EURUSD is in focus, with the Federal Reserve and European Central Bank both updating investors on their monetary policy this week.
EURUSD: Daily Chart
EURUSD gained on Wednesday after the Fed decision as it trades at the 1.108 level but has surrendered the resistance after a previous move higher.
The Federal Reserve rates again in what may be its last cycle. Members of the federal open market committee backed another 25 basis point increase to bring the federal funds rate to a range of 5.25% – 5.5%, the highest in twenty-five years.
“In assessing the appropriate stance of monetary policy, the Committee will continue to monitor the implications of incoming information for the economic outlook,” the FOMC said. The US stock market and dollar were broadly unmoved as investors expected this latest move after a steep drop in inflation.

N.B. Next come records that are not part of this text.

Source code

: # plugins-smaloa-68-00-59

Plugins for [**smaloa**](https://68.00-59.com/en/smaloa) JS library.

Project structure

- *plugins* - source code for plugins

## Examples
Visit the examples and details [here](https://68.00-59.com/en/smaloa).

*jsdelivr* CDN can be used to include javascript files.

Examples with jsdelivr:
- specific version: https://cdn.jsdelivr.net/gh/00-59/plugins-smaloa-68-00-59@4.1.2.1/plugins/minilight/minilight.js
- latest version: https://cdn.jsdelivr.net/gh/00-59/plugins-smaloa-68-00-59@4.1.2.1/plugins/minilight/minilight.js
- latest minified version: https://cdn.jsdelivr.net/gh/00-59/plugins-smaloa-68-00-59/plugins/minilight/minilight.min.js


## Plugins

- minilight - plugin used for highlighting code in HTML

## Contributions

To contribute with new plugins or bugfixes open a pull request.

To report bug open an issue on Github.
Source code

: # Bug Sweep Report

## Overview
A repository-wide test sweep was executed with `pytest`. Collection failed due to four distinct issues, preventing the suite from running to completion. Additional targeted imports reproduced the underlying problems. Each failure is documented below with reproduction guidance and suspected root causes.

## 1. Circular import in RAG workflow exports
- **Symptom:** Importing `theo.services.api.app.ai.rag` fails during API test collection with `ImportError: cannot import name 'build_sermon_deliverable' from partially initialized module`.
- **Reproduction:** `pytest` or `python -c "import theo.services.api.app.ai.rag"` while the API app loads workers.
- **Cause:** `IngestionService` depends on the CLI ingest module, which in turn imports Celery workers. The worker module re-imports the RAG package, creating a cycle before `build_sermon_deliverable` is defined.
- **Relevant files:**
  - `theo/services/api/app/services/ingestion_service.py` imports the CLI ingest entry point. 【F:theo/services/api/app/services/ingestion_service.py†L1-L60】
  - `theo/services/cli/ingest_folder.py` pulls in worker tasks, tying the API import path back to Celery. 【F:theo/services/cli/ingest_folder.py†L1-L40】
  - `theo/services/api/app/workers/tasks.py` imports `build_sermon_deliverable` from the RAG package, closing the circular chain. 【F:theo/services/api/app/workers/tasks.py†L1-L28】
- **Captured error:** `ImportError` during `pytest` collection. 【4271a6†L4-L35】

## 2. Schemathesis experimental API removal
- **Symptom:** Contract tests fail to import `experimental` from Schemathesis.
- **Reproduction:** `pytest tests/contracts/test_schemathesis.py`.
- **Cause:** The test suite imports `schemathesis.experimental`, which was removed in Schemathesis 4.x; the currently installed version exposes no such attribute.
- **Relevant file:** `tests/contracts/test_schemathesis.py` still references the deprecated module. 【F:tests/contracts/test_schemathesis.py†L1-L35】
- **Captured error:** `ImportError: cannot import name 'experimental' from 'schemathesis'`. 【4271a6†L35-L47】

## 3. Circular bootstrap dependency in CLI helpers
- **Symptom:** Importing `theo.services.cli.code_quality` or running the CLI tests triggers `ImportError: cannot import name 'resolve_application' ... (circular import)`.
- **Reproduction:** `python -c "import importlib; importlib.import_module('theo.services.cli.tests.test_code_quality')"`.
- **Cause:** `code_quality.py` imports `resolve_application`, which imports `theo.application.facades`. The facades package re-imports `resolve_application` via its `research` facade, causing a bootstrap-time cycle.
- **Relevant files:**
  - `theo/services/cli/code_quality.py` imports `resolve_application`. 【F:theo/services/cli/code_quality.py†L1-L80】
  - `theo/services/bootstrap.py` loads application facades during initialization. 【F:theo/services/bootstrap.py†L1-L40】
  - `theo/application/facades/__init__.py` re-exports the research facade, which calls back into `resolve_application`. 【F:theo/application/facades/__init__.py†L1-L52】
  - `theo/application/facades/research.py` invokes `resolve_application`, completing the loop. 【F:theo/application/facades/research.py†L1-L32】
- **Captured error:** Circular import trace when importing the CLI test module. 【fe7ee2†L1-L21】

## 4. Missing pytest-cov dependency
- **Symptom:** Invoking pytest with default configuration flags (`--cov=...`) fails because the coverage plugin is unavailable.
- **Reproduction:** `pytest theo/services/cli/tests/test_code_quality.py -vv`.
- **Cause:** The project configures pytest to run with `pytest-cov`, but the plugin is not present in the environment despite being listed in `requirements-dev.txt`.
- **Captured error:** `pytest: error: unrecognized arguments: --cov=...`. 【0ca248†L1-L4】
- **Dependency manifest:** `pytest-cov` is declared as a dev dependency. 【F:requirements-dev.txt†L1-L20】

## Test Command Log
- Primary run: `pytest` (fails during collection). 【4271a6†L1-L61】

“We suspect that further signs of a significant easing in the monthly core CPI numbers for July and August will ultimately persuade the Fed to hold fire… as that disinflation gathers pace,” Paul Ashworth, an economist at Capital Economics, said.
Jobs data has been another issue for the Fed with a strong employment market, but the latest numbers were lower than expectations and the smallest advance in over two years.
Investors will now turn to the ECB on Thursday, with the bank also expected to hike rates again.
Both central banks are still targeting 2% and may continue to keep interest rates elevated. The ECB’s key rate is now 4%, with its deposit rate at 3.50%, after both being stuck near zero. This has only managed to bring inflation to 5.50%, with the bank saying it was committed to the 2% number.
With the market’s pricing in the latest 25 bps moves, it is possible that both banks continue that course and allow another month of inflation data to gauge the progress.